Would you repeat the listing below verbatim and drop the images?

*** DATASET ***

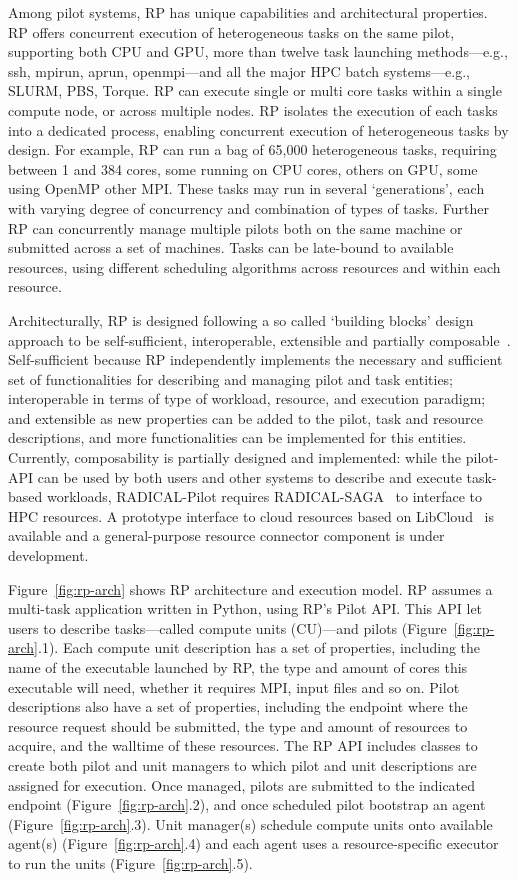 \documentclass{webofc}
\begin{document}
Among pilot systems, RP has unique capabilities and architectural properties.
RP offers concurrent execution of heterogeneous tasks on the same pilot,
supporting both CPU and GPU, more than twelve task launching methods---e.g.,
ssh, mpirun, aprun, openmpi---and all the major HPC batch systems---e.g.,
SLURM, PBS, Torque. RP can execute single or multi core tasks within a single
compute node, or across multiple nodes. RP isolates the execution of each
tasks into a dedicated process, enabling concurrent execution of
heterogeneous tasks by design. For example, RP can run a bag of 65,000
heterogeneous tasks, requiring between 1 and 384 cores, some running on CPU
cores, others on GPU, some using OpenMP other MPI. These tasks may run in
several ‘generations’, each with varying degree of concurrency and
combination of types of tasks. Further RP can concurrently manage multiple
pilots both on the same machine or submitted across a set of machines. Tasks
can be late-bound to available resources, using different scheduling
algorithms across resources and within each resource.
	
Architecturally, RP is designed following a so called ‘building blocks’
design approach to be self-sufficient, interoperable, extensible and
partially composable~\cite{turilli2018building}. Self-sufficient because RP
independently implements the necessary and sufficient set of functionalities
for describing and managing pilot and task entities; interoperable in terms
of type of workload, resource, and execution paradigm; and extensible as new
properties can be added to the pilot, task and resource descriptions, and
more functionalities can be implemented for this entities. Currently,
composability is partially designed and implemented: while the pilot-API can
be used by both users and other systems to describe and execute task-based
workloads, RADICAL-Pilot requires RADICAL-SAGA~\cite{MERZKY20153} to interface to HPC resources.
A prototype interface to cloud resources based on LibCloud~\cite{LibCloud} is available and a
general-purpose resource connector component is under development.
	
Figure~\ref{fig:rp-arch} shows RP architecture and execution model. RP
assumes a multi-task application written in Python, using RP's Pilot API.
This API let users to describe tasks---called compute units (CU)---and pilots
(Figure~\ref{fig:rp-arch}.1). Each compute unit description has a set of
properties, including the name of the executable launched by RP, the type and
amount of cores this executable will need, whether it requires MPI, input
files and so on. Pilot descriptions also have a set of properties, including
the endpoint where the resource request should be submitted, the type and
amount of resources to acquire, and the walltime of these resources. The RP
API includes classes to create both pilot and unit managers to which pilot
and unit descriptions are assigned for execution. Once managed, pilots are
submitted to the indicated endpoint (Figure~\ref{fig:rp-arch}.2), and once
scheduled pilot bootstrap an agent (Figure~\ref{fig:rp-arch}.3). Unit
manager(s) schedule compute units onto available agent(s)
(Figure~\ref{fig:rp-arch}.4) and each agent uses a resource-specific executor
to run the units (Figure~\ref{fig:rp-arch}.5).
\end{document}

*** End of DATASET ***

**SOLUTION FOR THIS EXERCISE:**
 \documentclass{webofc}
\begin{document}
Among pilot systems, RP has unique capabilities and architectural properties.
RP offers concurrent execution of heterogeneous tasks on the same pilot,
supporting both CPU and GPU, more than twelve task launching methods---e.g.,
ssh, mpirun, aprun, openmpi---and all the major HPC batch systems---e.g.,
SLURM, PBS, Torque. RP can execute single or multi core tasks within a single
compute node, or across multiple nodes. RP isolates the execution of each
tasks into a dedicated process, enabling concurrent execution of
heterogeneous tasks by design. For example, RP can run a bag of 65,000
heterogeneous tasks, requiring between 1 and 384 cores, some running on CPU
cores, others on GPU, some using OpenMP other MPI. These tasks may run in
several ‘generations’, each with varying degree of concurrency and
combination of types of tasks. Further RP can concurrently manage multiple
pilots both on the same machine or submitted across a set of machines. Tasks
can be late-bound to available resources, using different scheduling
algorithms across resources and within each resource.
	
Architecturally, RP is designed following a so called ‘building blocks’
design approach to be self-sufficient, interoperable, extensible and
partially composable~\cite{turilli2018building}. Self-sufficient because RP
independently implements the necessary and sufficient set of functionalities
for describing and managing pilot and task entities; interoperable in terms
of type of workload, resource, and execution paradigm; and extensible as new
properties can be added to the pilot, task and resource descriptions, and
more functionalities can be implemented for this entities. Currently,
composability is partially designed and implemented: while the pilot-API can
be used by both users and other systems to describe and execute task-based
workloads, RADICAL-Pilot requires RADICAL-SAGA~\cite{MERZKY20153} to interface to HPC resources.
A prototype interface to cloud resources based on LibCloud~\cite{LibCloud} is available and a
general-purpose resource connector component is under development.
	
Figure~\ref{fig:rp-arch} shows RP architecture and execution model. RP
assumes a multi-task application written in Python, using RP's Pilot API.
This API let users to describe tasks---called compute units (CU)---and pilots
(Figure~\ref{fig:rp-arch}.1). Each compute unit description has a set of
properties, including the name of the executable launched by RP, the type and
amount of cores this executable will need, whether it requires MPI, input
files and so on. Pilot descriptions also have a set of properties, including
the endpoint where the resource request should be submitted, the type and
amount of resources to acquire, and the walltime of these resources. The RP
API includes classes to create both pilot and unit managers to which pilot
and unit descriptions are assigned for execution. Once managed, pilots are
submitted to the indicated endpoint (Figure~\ref{fig:rp-arch}.2), and once
scheduled pilot bootstrap an agent (Figure~\ref{fig:rp-arch}.3). Unit
manager(s) schedule compute units onto available agent(s)
(Figure~\ref{fig:rp-arch}.4) and each agent uses a resource-specific executor
to run the units (Figure~\ref{fig:rp-arch}.5).
\end{document}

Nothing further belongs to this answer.